Aim of the exercise:
Pull every line holding the string "renewcommand" from the records below.

(Source texts of formatted documents)
◇ ◇ ◇ ◇ ◇ ◇ ◇

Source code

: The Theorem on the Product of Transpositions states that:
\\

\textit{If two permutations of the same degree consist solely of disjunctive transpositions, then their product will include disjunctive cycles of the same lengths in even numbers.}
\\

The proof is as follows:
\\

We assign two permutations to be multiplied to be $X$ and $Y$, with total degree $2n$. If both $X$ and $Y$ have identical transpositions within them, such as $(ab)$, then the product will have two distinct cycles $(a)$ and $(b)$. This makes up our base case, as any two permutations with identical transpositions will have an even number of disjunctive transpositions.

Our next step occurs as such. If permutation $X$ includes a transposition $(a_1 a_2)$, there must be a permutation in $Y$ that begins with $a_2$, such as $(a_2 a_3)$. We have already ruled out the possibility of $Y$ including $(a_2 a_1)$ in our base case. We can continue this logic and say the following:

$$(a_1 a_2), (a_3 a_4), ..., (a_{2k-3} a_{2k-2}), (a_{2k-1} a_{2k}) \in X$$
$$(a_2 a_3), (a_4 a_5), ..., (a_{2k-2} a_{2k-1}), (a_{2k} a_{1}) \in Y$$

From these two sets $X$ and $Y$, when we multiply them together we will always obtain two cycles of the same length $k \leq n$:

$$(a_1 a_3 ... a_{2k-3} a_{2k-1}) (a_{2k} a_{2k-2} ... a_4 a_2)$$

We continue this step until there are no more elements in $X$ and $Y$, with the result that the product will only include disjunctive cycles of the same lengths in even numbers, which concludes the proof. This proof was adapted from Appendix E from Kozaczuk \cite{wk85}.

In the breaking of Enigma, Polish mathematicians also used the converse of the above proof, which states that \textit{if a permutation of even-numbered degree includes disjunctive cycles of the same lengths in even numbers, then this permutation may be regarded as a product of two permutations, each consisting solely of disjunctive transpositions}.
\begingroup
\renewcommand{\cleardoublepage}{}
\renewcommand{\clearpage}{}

◇ ◇ ◇ ◇ ◇ ◇ ◇

Answer section:
\renewcommand{\cleardoublepage}{}
\renewcommand{\clearpage}{}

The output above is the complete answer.